Gastroenterology

Colorectal Cancer

High-yield colorectal cancer study guide for medical students: definition, epidemiology, pathophysiology, presentation, diagnosis, staging, and management.

colon cancerscreeningcolonoscopystaging

Colorectal Cancer – Medical Student Study Guide

Definition

Colorectal cancer (CRC) is a malignant epithelial tumor arising from the mucosal lining of the colon or rectum, most commonly adenocarcinoma. It typically develops from precursor lesions such as adenomatous polyps or serrated polyps through a stepwise accumulation of genetic and epigenetic alterations (adenoma–carcinoma sequence).

Epidemiology

Colorectal cancer is among the most common cancers worldwide and a leading cause of cancer-related mortality. Incidence increases markedly after age 50, although early-onset CRC (<50 years) is rising. Most cases are sporadic, but a significant minority are associated with hereditary syndromes or strong family history. Environmental and lifestyle factors (diet, obesity, physical inactivity, smoking, alcohol) contribute substantially to risk. Use of statins has been investigated for potential prognostic and survival benefits in CRC, although evidence remains mixed and heterogeneous across studies.[8](https://europepmc.org/article/MED/41663946)

Pathophysiology

CRC develops through several well-described molecular pathways that drive transformation of normal epithelium to invasive carcinoma:

  • Chromosomal instability (CIN) / adenoma–carcinoma sequence: The classic pathway involves APC tumor suppressor gene inactivation followed by KRAS activation and TP53 loss, leading to progressive dysplasia and eventual invasive carcinoma.
  • Microsatellite instability (MSI) pathway: Caused by defects in DNA mismatch repair (MMR) genes (e.g., MLH1, MSH2, MSH6, PMS2), either germline (Lynch syndrome) or somatic promoter hypermethylation. MSI-high tumors often arise in the proximal colon, exhibit lymphocytic infiltration, and have a distinct response profile to immunotherapy.
  • Serrated pathway: Characterized by BRAF mutations and CpG island methylator phenotype (CIMP), often arising from sessile serrated lesions, particularly in the right colon.
  • Tumor microenvironment and immune regulation: Metabolic reprogramming and immune evasion are key features. For example, overexpression of arginase 2 (ARG2) in CRC has been shown to activate the PI3K/AKT pathway, promoting invasion and metastasis, while also modulating immune cell infiltration, supporting tumor progression.[5](https://pubmed.ncbi.nlm.nih.gov/41635003/)
  • RNA modification and post-transcriptional regulation: m6A-dependent stabilization of oncogenic transcripts contributes to CRC progression. SERPINA4 has been identified as an m6A-regulated factor that enhances CRC cell growth and invasion by stabilizing pro-tumorigenic mRNAs, underscoring the importance of epitranscriptomic regulation in colorectal tumor biology.[7](https://europepmc.org/article/MED/41764519)
  • Cell death and autophagy pathways: Regulators of mitophagy and apoptosis such as NIX/BNIP3L have dual roles in tumor biology, either restraining tumorigenesis via promotion of cell death or facilitating tumor survival and adaptation under stress, depending on context and tumor stage.[3](https://pubmed.ncbi.nlm.nih.gov/41744611/)
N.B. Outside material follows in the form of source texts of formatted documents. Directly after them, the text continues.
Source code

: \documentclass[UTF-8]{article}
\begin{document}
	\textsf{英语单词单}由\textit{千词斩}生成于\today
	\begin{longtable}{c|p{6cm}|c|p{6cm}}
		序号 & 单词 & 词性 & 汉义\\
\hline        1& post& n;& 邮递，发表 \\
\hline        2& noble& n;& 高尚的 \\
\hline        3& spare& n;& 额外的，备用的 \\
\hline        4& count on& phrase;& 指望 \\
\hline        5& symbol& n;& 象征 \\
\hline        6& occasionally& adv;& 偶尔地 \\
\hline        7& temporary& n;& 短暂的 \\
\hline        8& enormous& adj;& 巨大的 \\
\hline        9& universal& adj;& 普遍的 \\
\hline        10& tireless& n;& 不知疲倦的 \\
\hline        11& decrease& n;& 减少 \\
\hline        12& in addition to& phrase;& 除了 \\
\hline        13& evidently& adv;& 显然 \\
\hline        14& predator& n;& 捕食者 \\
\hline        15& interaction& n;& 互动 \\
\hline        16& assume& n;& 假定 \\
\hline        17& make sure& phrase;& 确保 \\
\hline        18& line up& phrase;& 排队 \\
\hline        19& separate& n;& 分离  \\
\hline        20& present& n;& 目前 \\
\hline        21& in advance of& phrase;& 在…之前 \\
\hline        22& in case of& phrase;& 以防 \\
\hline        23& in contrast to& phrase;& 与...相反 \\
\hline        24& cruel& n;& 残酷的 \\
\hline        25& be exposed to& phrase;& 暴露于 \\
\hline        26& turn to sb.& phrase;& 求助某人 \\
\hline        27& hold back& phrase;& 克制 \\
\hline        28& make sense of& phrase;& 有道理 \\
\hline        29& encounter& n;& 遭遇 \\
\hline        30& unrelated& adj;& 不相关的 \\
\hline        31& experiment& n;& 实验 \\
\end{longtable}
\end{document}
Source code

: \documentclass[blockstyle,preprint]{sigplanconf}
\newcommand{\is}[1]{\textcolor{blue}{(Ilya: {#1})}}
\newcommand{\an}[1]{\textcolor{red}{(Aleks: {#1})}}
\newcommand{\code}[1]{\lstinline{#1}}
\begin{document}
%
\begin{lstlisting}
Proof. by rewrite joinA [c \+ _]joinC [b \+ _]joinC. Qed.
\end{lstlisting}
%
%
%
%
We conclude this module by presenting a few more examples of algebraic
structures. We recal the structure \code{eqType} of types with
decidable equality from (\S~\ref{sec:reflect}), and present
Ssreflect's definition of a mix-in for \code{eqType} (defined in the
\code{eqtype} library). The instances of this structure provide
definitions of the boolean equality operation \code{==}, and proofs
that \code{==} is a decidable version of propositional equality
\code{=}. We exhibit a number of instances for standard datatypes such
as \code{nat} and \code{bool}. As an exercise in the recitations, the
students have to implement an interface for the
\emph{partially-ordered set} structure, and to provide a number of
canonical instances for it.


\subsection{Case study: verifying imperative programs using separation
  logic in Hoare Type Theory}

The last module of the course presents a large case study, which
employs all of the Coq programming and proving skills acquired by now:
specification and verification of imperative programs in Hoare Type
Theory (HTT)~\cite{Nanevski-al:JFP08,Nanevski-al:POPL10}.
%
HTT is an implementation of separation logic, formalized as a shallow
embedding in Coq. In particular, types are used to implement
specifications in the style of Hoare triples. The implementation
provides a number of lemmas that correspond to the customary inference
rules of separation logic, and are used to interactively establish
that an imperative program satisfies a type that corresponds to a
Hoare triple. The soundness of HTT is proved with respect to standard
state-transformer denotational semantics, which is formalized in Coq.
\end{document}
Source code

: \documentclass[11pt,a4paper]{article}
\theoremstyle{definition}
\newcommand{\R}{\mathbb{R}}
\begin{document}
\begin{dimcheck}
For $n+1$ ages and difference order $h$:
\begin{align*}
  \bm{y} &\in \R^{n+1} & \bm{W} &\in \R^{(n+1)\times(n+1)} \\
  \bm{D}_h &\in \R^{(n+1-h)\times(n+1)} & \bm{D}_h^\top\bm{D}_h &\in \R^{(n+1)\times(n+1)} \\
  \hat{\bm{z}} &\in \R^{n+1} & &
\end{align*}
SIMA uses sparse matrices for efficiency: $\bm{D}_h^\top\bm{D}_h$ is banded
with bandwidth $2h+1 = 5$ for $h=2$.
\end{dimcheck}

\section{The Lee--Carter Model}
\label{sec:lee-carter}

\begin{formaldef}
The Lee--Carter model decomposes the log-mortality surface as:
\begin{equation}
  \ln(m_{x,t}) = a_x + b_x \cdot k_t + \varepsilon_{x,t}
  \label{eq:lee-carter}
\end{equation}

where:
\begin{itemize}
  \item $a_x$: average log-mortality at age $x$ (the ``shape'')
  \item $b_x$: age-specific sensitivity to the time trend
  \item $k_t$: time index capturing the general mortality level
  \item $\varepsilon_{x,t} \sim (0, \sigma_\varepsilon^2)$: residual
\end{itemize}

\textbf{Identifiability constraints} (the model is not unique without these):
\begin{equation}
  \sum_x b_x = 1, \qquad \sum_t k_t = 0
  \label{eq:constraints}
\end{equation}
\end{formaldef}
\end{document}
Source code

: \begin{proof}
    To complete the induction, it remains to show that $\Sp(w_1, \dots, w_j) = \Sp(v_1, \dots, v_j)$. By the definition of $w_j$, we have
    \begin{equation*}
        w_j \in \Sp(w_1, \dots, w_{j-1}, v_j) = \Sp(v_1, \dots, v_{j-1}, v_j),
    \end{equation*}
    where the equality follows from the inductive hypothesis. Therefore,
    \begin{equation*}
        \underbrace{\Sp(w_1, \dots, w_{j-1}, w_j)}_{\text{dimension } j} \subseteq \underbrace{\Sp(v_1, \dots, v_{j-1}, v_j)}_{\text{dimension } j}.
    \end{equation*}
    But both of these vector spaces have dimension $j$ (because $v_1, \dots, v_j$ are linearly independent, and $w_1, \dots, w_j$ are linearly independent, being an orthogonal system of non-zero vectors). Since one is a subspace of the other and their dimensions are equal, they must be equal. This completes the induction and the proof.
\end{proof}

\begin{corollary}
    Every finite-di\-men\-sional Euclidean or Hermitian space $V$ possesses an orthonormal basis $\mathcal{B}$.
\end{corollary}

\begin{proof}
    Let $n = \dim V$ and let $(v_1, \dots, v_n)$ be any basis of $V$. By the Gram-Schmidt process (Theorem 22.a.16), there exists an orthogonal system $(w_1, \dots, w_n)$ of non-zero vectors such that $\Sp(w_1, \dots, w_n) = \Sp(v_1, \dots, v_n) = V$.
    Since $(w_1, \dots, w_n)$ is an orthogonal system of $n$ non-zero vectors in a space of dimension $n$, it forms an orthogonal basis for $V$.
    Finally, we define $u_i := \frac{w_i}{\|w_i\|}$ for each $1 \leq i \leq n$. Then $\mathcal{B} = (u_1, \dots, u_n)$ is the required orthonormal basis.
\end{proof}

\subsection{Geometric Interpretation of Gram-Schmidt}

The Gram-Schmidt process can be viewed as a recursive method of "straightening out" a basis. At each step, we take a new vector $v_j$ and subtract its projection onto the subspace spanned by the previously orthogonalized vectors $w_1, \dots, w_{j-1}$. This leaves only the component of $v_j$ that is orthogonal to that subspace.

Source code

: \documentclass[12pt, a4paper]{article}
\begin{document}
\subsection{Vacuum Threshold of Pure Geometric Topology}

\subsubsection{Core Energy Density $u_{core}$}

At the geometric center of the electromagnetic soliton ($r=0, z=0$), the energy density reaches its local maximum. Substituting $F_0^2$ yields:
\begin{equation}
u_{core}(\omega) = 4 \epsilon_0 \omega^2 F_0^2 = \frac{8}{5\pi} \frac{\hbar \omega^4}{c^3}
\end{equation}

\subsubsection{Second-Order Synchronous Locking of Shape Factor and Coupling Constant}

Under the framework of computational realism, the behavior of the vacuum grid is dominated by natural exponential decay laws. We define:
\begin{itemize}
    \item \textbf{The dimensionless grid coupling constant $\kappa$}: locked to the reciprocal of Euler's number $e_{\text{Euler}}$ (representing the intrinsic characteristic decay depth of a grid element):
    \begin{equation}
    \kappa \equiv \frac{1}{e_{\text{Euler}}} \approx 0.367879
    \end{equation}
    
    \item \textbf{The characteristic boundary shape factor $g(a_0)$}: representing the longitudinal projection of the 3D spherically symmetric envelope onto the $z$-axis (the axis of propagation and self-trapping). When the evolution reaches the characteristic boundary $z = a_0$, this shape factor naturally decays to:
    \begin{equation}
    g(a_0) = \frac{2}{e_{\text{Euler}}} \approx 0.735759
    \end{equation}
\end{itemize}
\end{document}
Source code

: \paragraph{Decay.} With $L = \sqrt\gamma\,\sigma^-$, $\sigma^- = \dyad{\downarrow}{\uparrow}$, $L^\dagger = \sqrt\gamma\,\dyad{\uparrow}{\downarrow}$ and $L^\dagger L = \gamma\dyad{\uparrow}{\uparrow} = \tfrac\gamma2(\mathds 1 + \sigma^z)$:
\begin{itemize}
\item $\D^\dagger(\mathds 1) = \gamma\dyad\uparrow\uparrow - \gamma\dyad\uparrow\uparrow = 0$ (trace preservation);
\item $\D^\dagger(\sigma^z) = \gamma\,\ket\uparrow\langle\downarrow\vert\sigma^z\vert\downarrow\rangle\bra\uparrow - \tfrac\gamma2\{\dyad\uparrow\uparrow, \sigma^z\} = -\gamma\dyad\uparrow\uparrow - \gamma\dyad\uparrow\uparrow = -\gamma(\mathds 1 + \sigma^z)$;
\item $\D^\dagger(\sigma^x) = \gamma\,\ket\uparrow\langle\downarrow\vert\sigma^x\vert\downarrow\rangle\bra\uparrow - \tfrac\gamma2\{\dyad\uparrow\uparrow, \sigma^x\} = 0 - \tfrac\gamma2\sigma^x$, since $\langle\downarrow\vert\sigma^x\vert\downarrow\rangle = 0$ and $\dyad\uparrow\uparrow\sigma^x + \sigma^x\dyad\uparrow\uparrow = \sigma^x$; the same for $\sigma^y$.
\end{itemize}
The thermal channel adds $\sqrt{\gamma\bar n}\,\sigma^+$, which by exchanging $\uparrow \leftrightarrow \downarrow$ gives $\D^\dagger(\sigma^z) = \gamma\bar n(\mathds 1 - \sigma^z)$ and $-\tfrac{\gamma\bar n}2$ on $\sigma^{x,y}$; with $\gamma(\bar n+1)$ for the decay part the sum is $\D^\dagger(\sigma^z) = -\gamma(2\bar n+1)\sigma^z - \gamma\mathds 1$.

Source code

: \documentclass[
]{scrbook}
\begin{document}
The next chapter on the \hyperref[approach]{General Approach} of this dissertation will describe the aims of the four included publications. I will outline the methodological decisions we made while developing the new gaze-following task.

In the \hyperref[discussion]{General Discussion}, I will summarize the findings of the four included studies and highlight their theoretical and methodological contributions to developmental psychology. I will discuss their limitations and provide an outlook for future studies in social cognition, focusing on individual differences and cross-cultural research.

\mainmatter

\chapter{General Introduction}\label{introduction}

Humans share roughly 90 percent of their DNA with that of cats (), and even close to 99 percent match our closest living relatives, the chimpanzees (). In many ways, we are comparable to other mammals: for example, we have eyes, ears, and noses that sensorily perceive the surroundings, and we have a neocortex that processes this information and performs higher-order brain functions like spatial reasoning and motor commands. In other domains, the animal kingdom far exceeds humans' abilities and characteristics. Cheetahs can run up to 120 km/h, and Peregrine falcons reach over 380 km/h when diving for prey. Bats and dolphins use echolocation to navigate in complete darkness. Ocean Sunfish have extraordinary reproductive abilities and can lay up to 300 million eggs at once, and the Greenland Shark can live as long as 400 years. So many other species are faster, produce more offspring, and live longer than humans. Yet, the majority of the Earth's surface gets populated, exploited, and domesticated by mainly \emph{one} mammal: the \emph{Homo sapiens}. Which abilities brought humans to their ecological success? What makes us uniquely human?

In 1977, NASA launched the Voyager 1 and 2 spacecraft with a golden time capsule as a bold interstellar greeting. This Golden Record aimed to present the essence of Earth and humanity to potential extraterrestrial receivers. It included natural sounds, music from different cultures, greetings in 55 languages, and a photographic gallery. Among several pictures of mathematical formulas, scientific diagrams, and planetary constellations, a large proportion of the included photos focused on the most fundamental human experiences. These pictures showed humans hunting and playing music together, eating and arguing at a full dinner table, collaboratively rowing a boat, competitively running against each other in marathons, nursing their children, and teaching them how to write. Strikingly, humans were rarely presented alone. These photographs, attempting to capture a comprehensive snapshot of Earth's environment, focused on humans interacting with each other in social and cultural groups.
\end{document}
Hereditary forms involve germline mutations (e.g., APC in familial adenomatous polyposis, MMR genes in Lynch syndrome) with early and accelerated polyp–carcinoma progression.

Clinical Presentation

Symptoms often depend on tumor location (right vs left colon vs rectum) and disease stage. Early disease is frequently asymptomatic and detected via screening.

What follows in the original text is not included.